Prove that, if a series of continuous functions converges uniformly, then the sum function is also continuous.
This is an exercise in my textbook, Real Analysis and Foundations by Steven Krantz. Could somebody tell me what the sum function means in the context? Does it intend us to prove that $\displaystyle\sum_{j=1}^{\infty}{f_j} = f$ is continuous? If so, $\forall s$ in the domain, we can simply expand $|f(x) – f(s)| \leq |f(x) – f_j(x)| + |f_j(x) – f_j(s)| + |f_j(s) – f(s)|$. The first and the third can be made less than $\frac{\epsilon}{3}$ by uniform convergence (we don't even need uniform convergence I think; pointwise convergence would suffice), and the middle term can be made less than $\frac{\epsilon}{3}$ by continuity of $f_j$ $\forall j$.

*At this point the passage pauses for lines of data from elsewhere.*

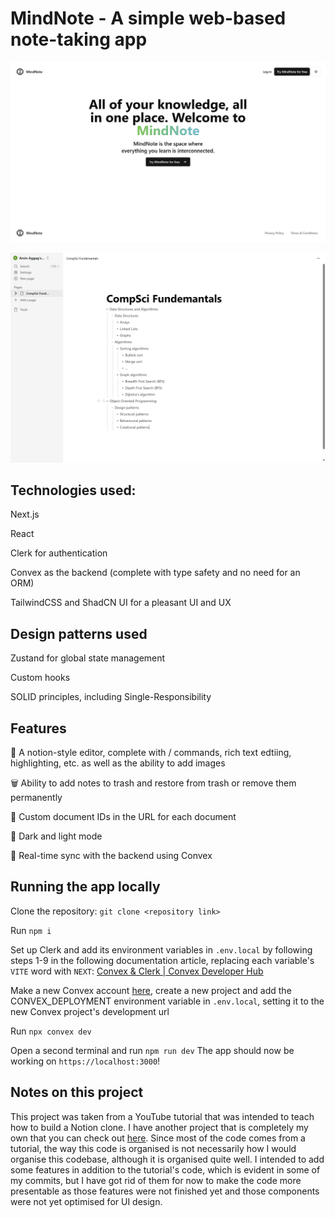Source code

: # MindNote - A simple web-based note-taking app

![MindNote Preview Image](/public/MindNote%20Preview%20Image.png)

![MindNote Note Editing Page](public/MindNote%20Note%20Editing%20Page.png)

## Technologies used:

Next.js

React

Clerk for authentication

Convex as the backend (complete with type safety and no need for an ORM)

TailwindCSS and ShadCN UI for a pleasant UI and UX

## Design patterns used

Zustand for global state management

Custom hooks

SOLID principles, including Single-Responsibility

## Features

📜 A notion-style editor, complete with / commands, rich text edtiing, highlighting, etc. as well as the ability to add images

🗑️ Ability to add notes to trash and restore from trash or remove them permanently

📄 Custom document IDs in the URL for each document

🌙 Dark and light mode

🔁 Real-time sync with the backend using Convex

## Running the app locally

Clone the repository: `git clone <repository link>`

Run `npm i`

Set up Clerk and add its environment variables in `.env.local` by following steps 1-9 in the following documentation article, replacing each variable's `VITE` word with `NEXT`: [Convex & Clerk | Convex Developer Hub](https://docs.convex.dev/auth/clerk)

Make a new Convex account [here](https://dashboard.convex.dev/login), create a new project and add the CONVEX_DEPLOYMENT environment variable in `.env.local`, setting it to the new Convex project's development url

Run `npx convex dev`

Open a second terminal and run `npm run dev`
The app should now be working on `https://localhost:3000`!

## Notes on this project

This project was taken from a YouTube tutorial that was intended to teach how to build a Notion clone. I have another project that is completely my own that you can check out [here](https://github.com/amin-aggag/drawing-notepad). Since most of the code comes from a tutorial, the way this code is organised is not necessarily how I would organise this codebase, although it is organised quite well. I intended to add some features in addition to the tutorial's code, which is evident in some of my commits, but I have got rid of them for now to make the code more presentable as those features were not finished yet and those components were not yet optimised for UI design.

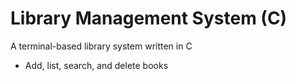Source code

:# Library Management System (C)

A terminal-based library system written in C

- Add, list, search, and delete books
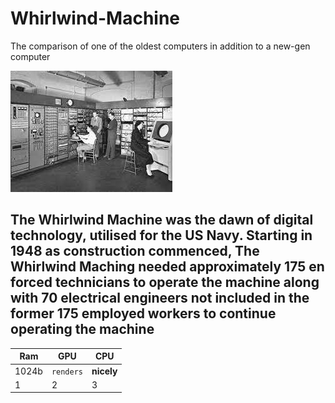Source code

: # Whirlwind-Machine
The comparison of one of the oldest computers in addition to a new-gen computer

![d](https://github.com/eguinyard/Whirlwind-Machine/blob/main/itookthewok.jpg)

## The Whirlwind Machine was the dawn of digital technology, utilised for the US Navy. Starting in 1948 as construction commenced, The Whirlwind Maching needed approximately 175 en forced technicians to operate the machine along with 70 electrical engineers not included in the former 175 employed workers to continue operating the machine 



Ram | GPU | CPU
--- | --- | ---
1024b | `renders` | **nicely**
1 | 2 | 3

If I am understanding the question correctly, is my proof correct?
Thank you!
Best Answer
Hint: Note that pointwise convergence is not sufficient to guarantee the inequality; the problem is that, given any $\varepsilon > 0$, there may not exist some $N \geq 1$ such that the first and the last term on right-hand side is $< \varepsilon/3$ for all suitable $x$. However, if we have uniform convergence, then, given any $\varepsilon > 0$, there is by definition some $N \geq 1$ such that the first and the last term on right-hand side is $< \varepsilon/3$ for all $j \geq N$ and all suitable $x$, and there is by continuity of $f_{N}$ some $\delta > 0$ such that the second term on the right-hand side is $< \varepsilon/3$ for all $|x-s| < \delta$; hence $|x-s| < \delta$ and $j := N$ imply that the right-hand side is $< \varepsilon$.